In our September 30, 1994 order we stated: ["t]here is a question whether the liability phase of the district court proceeding was final when Baking Technology appealed in view of the pending issue of enforceability of one of Stewart Systems, Inc.'s patents." Stewart Systems argues that the court should dismiss appeal no. 94-1272 for lack of jurisdiction because the order appealed was not "final except for an accounting" under 28 U.S.C. § 1292(c) (2).
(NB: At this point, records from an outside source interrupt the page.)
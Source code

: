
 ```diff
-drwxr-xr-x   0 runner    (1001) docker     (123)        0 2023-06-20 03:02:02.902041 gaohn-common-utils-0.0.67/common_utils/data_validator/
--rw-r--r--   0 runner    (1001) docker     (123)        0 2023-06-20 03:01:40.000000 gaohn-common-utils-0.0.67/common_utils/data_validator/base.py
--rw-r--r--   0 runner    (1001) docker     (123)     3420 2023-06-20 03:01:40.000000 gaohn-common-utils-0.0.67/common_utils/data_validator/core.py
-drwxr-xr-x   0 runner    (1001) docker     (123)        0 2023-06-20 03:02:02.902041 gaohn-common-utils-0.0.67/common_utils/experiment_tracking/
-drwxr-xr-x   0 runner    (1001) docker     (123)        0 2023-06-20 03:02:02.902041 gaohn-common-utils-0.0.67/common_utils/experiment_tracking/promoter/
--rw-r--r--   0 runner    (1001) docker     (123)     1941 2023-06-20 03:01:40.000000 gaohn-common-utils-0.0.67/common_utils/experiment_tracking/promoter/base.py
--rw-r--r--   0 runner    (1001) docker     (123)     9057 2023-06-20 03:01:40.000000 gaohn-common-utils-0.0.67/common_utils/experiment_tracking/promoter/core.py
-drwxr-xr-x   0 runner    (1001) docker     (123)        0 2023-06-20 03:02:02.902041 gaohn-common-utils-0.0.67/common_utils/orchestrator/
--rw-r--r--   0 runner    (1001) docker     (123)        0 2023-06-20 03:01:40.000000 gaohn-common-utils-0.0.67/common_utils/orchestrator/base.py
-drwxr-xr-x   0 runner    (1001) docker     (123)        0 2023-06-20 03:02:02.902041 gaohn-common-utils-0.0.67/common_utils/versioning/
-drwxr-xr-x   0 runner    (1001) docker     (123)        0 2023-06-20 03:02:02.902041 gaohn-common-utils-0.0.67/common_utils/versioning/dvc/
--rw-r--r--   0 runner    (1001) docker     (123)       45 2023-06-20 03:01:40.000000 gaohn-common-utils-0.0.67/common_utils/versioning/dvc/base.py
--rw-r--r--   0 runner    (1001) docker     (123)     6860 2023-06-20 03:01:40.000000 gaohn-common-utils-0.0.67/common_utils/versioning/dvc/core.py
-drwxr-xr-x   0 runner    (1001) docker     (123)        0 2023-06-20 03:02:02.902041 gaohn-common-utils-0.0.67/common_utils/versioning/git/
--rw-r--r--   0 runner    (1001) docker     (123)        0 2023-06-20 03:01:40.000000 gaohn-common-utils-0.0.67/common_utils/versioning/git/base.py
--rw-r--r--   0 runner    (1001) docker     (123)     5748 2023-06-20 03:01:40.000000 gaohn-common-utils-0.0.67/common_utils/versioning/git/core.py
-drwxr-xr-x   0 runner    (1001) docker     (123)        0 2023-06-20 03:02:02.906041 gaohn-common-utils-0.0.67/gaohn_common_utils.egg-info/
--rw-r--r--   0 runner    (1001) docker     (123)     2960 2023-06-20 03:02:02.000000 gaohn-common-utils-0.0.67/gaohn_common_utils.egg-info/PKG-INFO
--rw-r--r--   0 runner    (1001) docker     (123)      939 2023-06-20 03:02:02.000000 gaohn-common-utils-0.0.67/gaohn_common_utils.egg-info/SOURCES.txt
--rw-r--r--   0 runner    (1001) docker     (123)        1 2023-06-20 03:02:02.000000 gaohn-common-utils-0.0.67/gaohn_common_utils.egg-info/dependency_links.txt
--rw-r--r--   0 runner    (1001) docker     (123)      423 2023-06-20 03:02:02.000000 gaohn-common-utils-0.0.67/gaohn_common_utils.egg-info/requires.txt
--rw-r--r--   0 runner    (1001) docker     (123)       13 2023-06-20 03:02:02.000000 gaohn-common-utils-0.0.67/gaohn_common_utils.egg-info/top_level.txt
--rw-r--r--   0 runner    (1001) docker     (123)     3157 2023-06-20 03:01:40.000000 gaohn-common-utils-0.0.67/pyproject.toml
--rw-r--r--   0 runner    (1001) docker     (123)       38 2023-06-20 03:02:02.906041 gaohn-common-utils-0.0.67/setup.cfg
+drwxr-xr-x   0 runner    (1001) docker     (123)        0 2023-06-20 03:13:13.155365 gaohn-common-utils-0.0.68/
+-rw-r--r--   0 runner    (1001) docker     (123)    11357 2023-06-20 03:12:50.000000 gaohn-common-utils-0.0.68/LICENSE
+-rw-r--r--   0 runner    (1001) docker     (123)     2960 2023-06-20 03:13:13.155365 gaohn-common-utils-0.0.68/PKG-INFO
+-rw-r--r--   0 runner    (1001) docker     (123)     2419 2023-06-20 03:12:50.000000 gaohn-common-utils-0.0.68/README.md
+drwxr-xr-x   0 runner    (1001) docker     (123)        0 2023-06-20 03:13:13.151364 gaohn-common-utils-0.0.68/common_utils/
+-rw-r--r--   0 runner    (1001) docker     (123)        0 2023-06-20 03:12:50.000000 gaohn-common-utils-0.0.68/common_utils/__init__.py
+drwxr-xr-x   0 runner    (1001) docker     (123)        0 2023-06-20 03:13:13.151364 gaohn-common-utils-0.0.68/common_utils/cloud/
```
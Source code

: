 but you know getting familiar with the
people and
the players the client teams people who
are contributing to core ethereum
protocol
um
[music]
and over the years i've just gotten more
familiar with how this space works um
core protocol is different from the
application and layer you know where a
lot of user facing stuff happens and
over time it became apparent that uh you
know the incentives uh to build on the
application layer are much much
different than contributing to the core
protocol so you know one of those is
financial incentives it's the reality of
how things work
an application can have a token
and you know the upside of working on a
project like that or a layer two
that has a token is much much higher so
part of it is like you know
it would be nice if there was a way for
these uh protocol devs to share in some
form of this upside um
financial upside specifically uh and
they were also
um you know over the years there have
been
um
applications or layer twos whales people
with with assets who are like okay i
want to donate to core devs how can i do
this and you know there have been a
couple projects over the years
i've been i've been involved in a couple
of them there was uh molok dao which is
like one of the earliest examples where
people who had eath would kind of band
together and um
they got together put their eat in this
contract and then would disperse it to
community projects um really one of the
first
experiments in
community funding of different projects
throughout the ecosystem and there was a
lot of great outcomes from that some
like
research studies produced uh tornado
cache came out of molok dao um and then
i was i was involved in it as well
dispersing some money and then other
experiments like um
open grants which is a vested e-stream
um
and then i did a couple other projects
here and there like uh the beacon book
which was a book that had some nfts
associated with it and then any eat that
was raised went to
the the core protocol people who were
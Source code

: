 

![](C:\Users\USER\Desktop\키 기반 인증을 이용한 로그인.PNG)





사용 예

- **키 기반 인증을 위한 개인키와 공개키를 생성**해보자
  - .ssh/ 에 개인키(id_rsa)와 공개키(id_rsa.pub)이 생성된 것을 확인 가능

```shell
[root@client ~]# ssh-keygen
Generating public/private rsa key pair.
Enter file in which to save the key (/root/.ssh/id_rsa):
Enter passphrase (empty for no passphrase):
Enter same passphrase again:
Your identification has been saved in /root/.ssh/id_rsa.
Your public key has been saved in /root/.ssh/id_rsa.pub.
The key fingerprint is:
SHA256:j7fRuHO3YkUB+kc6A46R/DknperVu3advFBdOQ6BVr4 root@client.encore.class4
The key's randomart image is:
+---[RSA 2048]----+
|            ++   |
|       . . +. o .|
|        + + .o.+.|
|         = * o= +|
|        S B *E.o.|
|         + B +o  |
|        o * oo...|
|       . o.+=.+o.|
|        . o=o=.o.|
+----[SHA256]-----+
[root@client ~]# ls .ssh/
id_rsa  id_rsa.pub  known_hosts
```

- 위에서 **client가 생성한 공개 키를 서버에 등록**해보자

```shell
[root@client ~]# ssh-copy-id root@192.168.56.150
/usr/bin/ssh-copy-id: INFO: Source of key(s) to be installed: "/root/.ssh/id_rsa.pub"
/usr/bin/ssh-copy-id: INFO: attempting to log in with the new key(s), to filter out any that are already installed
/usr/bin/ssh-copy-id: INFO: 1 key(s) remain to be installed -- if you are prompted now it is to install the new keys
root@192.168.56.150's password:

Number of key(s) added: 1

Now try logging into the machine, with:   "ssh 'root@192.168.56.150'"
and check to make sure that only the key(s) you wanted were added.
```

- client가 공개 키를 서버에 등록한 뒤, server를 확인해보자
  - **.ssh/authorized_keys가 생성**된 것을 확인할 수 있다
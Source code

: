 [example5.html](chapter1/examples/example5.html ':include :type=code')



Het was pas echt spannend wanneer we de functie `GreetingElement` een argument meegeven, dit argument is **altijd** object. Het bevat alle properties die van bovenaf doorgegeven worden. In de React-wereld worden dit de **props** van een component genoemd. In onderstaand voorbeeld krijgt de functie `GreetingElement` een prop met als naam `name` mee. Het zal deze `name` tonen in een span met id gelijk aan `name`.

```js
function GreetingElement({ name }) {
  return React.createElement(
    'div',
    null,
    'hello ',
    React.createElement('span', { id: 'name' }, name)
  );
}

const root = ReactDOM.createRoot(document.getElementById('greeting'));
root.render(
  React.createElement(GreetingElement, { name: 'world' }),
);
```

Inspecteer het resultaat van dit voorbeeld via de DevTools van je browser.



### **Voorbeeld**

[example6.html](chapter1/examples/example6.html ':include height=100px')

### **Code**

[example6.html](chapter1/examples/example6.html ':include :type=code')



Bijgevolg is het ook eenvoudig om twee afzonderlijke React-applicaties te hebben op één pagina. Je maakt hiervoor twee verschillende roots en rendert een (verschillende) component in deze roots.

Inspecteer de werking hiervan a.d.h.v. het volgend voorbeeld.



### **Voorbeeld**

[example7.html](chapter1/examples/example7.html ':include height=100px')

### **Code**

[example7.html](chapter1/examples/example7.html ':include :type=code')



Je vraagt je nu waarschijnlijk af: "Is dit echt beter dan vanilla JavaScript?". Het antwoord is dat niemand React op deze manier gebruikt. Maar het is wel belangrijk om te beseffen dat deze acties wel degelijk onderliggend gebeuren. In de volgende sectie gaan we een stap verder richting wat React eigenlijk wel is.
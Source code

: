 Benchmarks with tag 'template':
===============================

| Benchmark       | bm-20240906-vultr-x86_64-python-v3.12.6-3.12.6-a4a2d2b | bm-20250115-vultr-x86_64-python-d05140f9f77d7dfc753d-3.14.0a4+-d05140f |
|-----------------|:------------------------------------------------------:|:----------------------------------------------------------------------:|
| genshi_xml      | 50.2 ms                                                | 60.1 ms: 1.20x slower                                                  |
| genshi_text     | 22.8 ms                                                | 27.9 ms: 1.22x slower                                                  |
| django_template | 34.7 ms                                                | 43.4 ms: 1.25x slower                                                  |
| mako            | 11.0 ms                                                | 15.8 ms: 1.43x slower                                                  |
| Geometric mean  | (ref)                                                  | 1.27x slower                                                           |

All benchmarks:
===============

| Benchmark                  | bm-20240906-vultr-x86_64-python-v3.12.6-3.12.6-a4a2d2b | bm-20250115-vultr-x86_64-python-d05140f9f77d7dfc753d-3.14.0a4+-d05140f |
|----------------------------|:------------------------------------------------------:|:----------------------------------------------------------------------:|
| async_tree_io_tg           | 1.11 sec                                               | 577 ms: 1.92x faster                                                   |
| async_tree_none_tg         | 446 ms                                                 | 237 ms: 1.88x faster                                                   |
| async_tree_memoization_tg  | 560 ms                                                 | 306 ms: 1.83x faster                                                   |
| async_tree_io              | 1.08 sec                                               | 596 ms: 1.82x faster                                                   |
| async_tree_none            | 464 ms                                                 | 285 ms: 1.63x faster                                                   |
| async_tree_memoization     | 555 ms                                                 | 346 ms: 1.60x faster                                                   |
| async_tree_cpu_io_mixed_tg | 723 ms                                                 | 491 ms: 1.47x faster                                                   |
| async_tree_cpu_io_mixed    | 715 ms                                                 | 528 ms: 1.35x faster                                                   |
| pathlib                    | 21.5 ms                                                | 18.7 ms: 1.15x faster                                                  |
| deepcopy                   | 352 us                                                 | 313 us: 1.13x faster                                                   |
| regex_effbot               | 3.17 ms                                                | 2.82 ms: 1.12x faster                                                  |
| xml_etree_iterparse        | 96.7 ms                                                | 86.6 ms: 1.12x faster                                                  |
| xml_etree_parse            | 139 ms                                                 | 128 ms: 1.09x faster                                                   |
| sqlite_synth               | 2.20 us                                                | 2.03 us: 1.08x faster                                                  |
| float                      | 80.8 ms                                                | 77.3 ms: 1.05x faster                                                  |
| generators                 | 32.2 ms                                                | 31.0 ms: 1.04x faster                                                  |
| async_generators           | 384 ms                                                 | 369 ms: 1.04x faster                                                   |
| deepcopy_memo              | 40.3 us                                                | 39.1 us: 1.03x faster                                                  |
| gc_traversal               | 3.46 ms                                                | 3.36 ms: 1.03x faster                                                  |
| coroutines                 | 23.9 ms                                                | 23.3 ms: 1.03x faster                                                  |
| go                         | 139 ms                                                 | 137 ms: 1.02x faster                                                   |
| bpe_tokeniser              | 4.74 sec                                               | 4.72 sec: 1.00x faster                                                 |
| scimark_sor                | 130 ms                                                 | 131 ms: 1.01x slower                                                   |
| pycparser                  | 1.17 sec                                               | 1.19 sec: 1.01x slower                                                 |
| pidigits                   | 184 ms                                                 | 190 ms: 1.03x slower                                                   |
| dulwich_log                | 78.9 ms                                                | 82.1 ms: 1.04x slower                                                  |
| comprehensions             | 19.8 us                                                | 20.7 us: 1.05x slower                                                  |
Baking Technology argues that this court has jurisdiction over its appeal on three different grounds. First, Baking Technology argues that it is appealing from a permanent injunction. Second, Baking Technology argues that the notice of appeal is timely under Fed. R. App. P. 4(a) (2) because the district court orally announced in the March 4, 1994 hearing "that it would probably hold the '819 patent unenforceable." Third, Baking Technology argues the order appealed was final except for an accounting with regard to two of the three patents.

Baking Technology's arguments are not persuasive. We also take note of the paucity of authority cited to support Baking Technology's novel arguments. Although Baking Technology could have immediately appealed from the permanent injunction issued in March of 1993, it chose not to file an appeal. Clearly, a subsequent appeal, filed more than a year later, does not constitute a timely appeal of an injunction. Appeals from injunctions, like other appealable orders, must be filed within 30 days after entry. See 28 U.S.C. § 2107, Fed. R. App. P. 4(a) (1).

Baking Technology's argument that the April 1, 1994 order was an "announcement" of the district court's later ruling on unenforceability is similarly unpersuasive. Fed.R. of App.P. 4(a) (2) governs situations in which "a district court has announced its final judgment and zealous counsel in his haste to file a notice of appeal does so before the district court formally enters the order containing its judgment." General Television Arts, Inc. v. Southern Railway Company, 725 F.2d 1327, 1330 (11th Cir. 1984). The district court's comments during the March 4, 1994 hearing did not amount to an announcement of its intent to rule that the third patent was unenforceable. Rather, the district court was merely entertaining and reacting to oral argument by counsel on the issue of unenforceability. The district court did not finally rule on the issue until more than a year later.

Finally, we reject Baking Technology's argument that the April 1, 1994 order was final except for an accounting with regard to two of the three patents. The purpose of the final judgment rule is to avoid piecemeal litigation and permit appeals only from final judgments, i.e. a judgment that "ends litigation on the merits and leaves nothing for the court to do but execute the judgment." Catlin v. United States, 324 U.S. 229, 233 (1945). The Supreme Court has stated that a "case is not to be sent up in fragments." Id. at 233-34. To allow an appeal of two of the three patents in suit would turn the final judgment rule on its head. Accordingly, we dismiss appeal no. 94-1272 for lack of jurisdiction. All pending motions in connection with that appeal are moot.

Upon consideration thereof,

IT IS ORDERED THAT:

(1) Stewart Systems' motion to dismiss appeal no. 94-1272 is granted.

(2) Each side shall bear its own costs.

(3) All pending motions in connection with appeal no. 94-1272 are moot.

(4) Stewart Systems' motion for the court to take judicial notice of the reexamination file for the third patent is deferred for consideration by the merits panel that is assigned to hear this appeal.

(5) Counsel's motion to withdraw as counsel for Baking Technology is granted. New counsel should promptly enter an appearance.